Solution: Let $\triangle$ABC be the right angled triangle with m$\angle$C = $90^\circ$.
Given m$\angle$A : m$\angle$B = 4:5
Let m$\angle$A = $4k$ and m$\angle$B = $5k$, where $k$ is the common factor.
$\because$ sum of angles of a triangle = $180^\circ$.
\begin{align*}
\therefore \text{m}\angle \text{A} + \text{m}\angle \text{B} + \text{m}\angle \text{C} &= 180^\circ \\
4k + 5k + 90^\circ &= 180^\circ \\
9k &= 90^\circ \\
k &= 10^\circ
\end{align*}
$\therefore$ The measure of the angles in degrees are
\begin{align*}
\text{m}\angle \text{A} &= 4*10^\circ = 40^\circ \\
\text{m}\angle \text{B} &= 5*10^\circ = 50^\circ \\
\text{m}\angle \text{C} &= 90^\circ
\end{align*}
The measure of the angles in radians are
\begin{align*}
\text{m}\angle \text{A} &= \left( 40 \times \frac{\pi}{180} \right)^c = \frac{2\pi^c}{9} \\
\text{m}\angle \text{B} &= \left( 50 \times \frac{\pi}{180} \right)^c = \frac{5\pi^c}{18} \\
\text{m}\angle \text{C} &= \left( 90 \times \frac{\pi}{180} \right)^c = \frac{\pi^c}{2}
\end{align*}
Q.8 The sum of two angles is $5\pi^c$ and their difference is $60^\circ$. Find their measures in degree.

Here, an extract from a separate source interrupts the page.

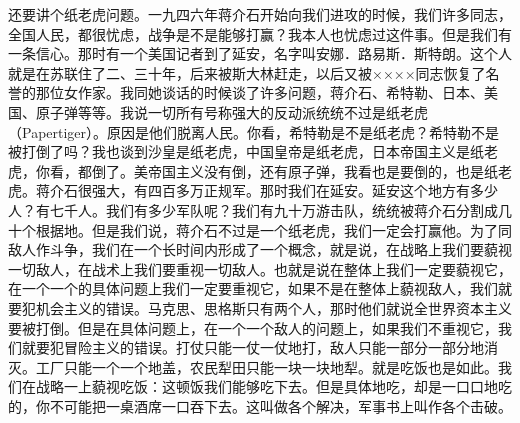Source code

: 还要讲个纸老虎问题。一九四六年蒋介石开始向我们进攻的时候，我们许多同志，全国人民，都很忧虑，战争是不是能够打赢？我本人也忧虑过这件事。但是我们有一条信心。那时有一个美国记者到了延安，名字叫安娜．路易斯．斯特朗。这个人就是在苏联住了二、三十年，后来被斯大林赶走，以后又被××××同志恢复了名誉的那位女作家。我同她谈话的时候谈了许多问题，蒋介石、希特勒、日本、美国、原子弹等等。我说一切所有号称强大的反动派统统不过是纸老虎（Papertiger）。原因是他们脱离人民。你看，希特勒是不是纸老虎？希特勒不是被打倒了吗？我也谈到沙皇是纸老虎，中国皇帝是纸老虎，日本帝国主义是纸老虎，你看，都倒了。美帝国主义没有倒，还有原子弹，我看也是要倒的，也是纸老虎。蒋介石很强大，有四百多万正规军。那时我们在延安。延安这个地方有多少人？有七千人。我们有多少军队呢？我们有九十万游击队，统统被蒋介石分割成几十个根据地。但是我们说，蒋介石不过是一个纸老虎，我们一定会打赢他。为了同敌人作斗争，我们在一个长时间内形成了一个概念，就是说，在战略上我们要藐视一切敌人，在战术上我们要重视一切敌人。也就是说在整体上我们一定要藐视它，在一个一个的具体问题上我们一定要重视它，如果不是在整体上藐视敌人，我们就要犯机会主义的错误。马克思、思格斯只有两个人，那时他们就说全世界资本主义要被打倒。但是在具体问题上，在一个一个敌人的问题上，如果我们不重视它，我们就要犯冒险主义的错误。打仗只能一仗一仗地打，敌人只能一部分一部分地消灭。工厂只能一个一个地盖，农民犁田只能一块一块地犁。就是吃饭也是如此。我们在战略一上藐视吃饭：这顿饭我们能够吃下去。但是具体地吃，却是一口口地吃的，你不可能把一桌酒席一口吞下去。这叫做各个解决，军事书上叫作各个击破。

Solution: Let $\angle$A and $\angle$B be the two angles.
Given
\begin{align*}
\text{m}\angle \text{A}+ \text{m}\angle \text{B} &= 5\pi^c \\
&= \left(5\pi \times \frac{180}{\pi}\right)^\circ \\
&= 900^\circ \quad \text{- – – – } (1) \\
\text{m}\angle \text{A}- \text{m}\angle \text{B} &= 60^\circ \quad \text{- – – – } (2)
\end{align*}
Adding eq. (1) and (2), we get
\begin{align*}
2 \text{m}\angle \text{A} &= 900^\circ + 60^\circ \\
\text{m}\angle \text{A} &= 480^\circ
\end{align*}
Substituting value of $\angle$A in eq. (1), we get
\begin{align*}
480^\circ + \text{m}\angle \text{B} &= 900^\circ \\
\text{m}\angle \text{B} &= 420^\circ
\end{align*}
Ans: $420^\circ$ and $480^\circ$.
Q.9 The measures of the angles of a triangle are in the ratio of 3:7:8. Find their measures in degree and radian.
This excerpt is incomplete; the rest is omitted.